*WHAT TO PRODUCE:* Lines in the entries below where the word "WEBDEV" shows up should each be copied.

*WORKING DATA:*
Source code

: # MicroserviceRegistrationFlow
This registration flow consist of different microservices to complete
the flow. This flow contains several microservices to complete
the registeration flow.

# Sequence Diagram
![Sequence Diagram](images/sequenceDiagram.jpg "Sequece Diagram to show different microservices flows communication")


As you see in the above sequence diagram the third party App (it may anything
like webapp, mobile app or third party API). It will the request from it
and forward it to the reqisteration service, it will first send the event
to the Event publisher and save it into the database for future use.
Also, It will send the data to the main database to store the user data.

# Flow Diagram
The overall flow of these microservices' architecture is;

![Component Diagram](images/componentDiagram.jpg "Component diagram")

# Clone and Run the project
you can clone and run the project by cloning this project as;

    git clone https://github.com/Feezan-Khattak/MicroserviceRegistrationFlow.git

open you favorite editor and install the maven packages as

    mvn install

--

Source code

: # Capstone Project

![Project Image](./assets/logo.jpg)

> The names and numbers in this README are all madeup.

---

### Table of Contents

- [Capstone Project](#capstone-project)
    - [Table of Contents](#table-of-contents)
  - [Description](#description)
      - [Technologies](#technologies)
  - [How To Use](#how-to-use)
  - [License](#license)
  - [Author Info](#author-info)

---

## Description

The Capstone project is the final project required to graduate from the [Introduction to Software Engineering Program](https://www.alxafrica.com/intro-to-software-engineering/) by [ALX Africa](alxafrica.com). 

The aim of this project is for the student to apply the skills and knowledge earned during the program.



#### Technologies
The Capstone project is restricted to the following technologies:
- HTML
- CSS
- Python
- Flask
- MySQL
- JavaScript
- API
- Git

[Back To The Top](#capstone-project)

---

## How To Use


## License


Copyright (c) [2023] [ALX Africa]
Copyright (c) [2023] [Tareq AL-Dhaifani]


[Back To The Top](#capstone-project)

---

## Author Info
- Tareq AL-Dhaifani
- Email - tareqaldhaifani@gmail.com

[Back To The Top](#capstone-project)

---

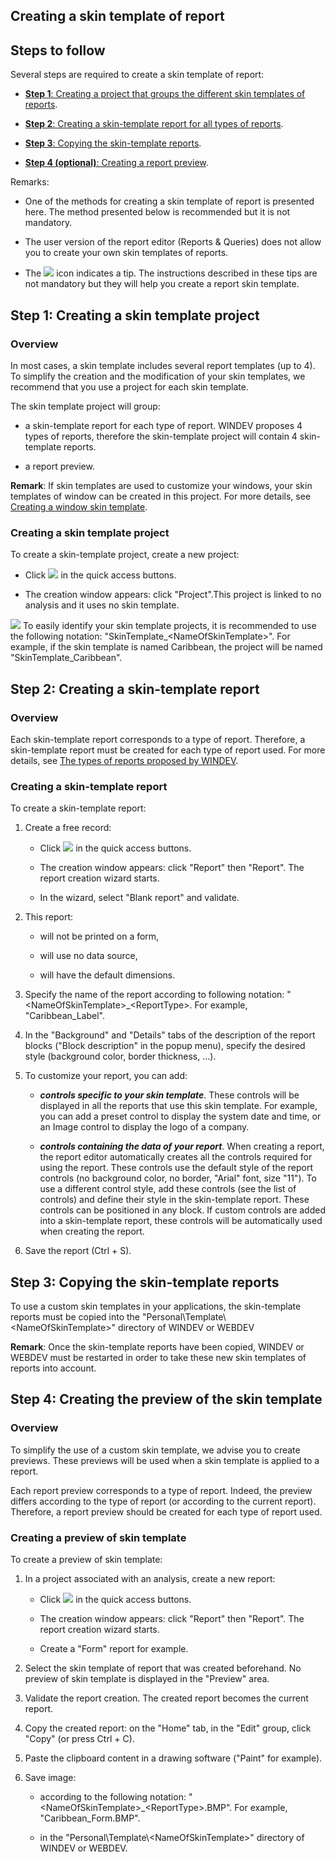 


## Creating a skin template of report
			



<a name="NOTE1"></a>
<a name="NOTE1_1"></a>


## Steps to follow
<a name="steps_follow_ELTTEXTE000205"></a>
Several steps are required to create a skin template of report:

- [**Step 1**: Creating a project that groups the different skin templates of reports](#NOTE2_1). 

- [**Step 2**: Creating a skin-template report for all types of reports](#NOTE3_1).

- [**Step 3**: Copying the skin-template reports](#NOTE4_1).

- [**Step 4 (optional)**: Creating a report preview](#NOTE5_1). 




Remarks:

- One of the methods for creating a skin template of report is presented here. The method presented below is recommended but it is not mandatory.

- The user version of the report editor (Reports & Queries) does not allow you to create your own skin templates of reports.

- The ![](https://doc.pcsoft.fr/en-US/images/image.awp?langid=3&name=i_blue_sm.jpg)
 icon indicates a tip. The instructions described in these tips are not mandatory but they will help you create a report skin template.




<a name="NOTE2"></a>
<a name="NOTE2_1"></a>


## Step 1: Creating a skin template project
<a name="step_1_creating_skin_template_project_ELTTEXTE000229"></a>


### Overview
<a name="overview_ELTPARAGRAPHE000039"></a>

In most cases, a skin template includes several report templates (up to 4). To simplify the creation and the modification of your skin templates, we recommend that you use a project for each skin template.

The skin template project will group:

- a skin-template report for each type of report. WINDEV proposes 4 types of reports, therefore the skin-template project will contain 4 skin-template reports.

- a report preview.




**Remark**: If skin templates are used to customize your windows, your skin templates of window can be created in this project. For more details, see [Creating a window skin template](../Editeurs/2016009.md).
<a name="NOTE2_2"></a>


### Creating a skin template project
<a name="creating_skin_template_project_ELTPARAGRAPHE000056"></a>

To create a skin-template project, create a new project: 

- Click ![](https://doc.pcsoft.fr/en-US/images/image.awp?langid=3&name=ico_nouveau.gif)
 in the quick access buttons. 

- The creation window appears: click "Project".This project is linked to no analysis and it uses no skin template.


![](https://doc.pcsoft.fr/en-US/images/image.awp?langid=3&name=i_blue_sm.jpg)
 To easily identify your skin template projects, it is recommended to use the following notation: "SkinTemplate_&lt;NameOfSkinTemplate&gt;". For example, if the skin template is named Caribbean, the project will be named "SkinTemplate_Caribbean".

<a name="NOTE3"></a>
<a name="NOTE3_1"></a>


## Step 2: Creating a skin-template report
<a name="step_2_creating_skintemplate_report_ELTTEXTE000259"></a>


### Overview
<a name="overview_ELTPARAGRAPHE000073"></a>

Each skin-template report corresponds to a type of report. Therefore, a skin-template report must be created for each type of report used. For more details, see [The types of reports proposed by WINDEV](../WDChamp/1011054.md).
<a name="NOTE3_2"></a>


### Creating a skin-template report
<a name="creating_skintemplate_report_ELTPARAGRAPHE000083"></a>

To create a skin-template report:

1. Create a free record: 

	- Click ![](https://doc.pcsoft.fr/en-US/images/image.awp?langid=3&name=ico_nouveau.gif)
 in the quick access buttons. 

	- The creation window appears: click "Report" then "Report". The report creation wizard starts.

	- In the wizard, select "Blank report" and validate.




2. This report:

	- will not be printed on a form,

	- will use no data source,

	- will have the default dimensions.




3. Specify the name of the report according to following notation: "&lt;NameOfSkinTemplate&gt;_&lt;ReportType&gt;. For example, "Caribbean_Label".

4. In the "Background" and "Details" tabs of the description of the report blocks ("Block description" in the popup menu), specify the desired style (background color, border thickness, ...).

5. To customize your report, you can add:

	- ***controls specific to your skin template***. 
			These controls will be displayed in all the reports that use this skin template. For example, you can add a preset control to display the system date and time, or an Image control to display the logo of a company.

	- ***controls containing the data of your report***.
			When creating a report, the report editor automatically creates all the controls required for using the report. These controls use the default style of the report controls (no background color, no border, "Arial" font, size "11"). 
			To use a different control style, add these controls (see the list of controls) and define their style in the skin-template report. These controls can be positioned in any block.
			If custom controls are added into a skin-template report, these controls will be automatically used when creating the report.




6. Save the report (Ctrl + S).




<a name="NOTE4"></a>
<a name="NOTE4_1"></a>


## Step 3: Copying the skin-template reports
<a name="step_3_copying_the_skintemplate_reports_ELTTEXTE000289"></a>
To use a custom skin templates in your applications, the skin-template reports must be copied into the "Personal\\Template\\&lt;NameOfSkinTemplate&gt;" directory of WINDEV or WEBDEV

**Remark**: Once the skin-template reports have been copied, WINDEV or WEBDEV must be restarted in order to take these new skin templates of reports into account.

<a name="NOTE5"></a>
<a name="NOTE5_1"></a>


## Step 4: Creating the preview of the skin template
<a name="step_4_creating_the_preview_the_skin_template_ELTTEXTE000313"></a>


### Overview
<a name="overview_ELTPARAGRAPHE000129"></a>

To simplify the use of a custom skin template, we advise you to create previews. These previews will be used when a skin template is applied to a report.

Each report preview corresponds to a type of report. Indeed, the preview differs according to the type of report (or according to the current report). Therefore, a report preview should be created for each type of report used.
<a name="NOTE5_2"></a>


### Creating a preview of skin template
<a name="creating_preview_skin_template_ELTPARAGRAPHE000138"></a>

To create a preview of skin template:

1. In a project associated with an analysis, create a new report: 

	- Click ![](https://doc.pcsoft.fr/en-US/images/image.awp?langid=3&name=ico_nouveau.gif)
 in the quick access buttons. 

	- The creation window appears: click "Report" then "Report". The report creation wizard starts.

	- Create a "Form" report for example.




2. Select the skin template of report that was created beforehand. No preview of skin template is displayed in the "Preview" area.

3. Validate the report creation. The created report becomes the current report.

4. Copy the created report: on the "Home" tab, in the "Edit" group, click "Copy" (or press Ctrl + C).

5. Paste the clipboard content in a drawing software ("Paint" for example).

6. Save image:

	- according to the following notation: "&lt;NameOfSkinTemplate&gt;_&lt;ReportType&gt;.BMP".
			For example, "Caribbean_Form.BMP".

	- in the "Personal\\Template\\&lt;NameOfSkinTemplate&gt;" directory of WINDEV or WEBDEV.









*REPLY:*
To use a custom skin templates in your applications, the skin-template reports must be copied into the "Personal\\Template\\&lt;NameOfSkinTemplate&gt;" directory of WINDEV or WEBDEV
**Remark**: Once the skin-template reports have been copied, WINDEV or WEBDEV must be restarted in order to take these new skin templates of reports into account.
	- in the "Personal\\Template\\&lt;NameOfSkinTemplate&gt;" directory of WINDEV or WEBDEV.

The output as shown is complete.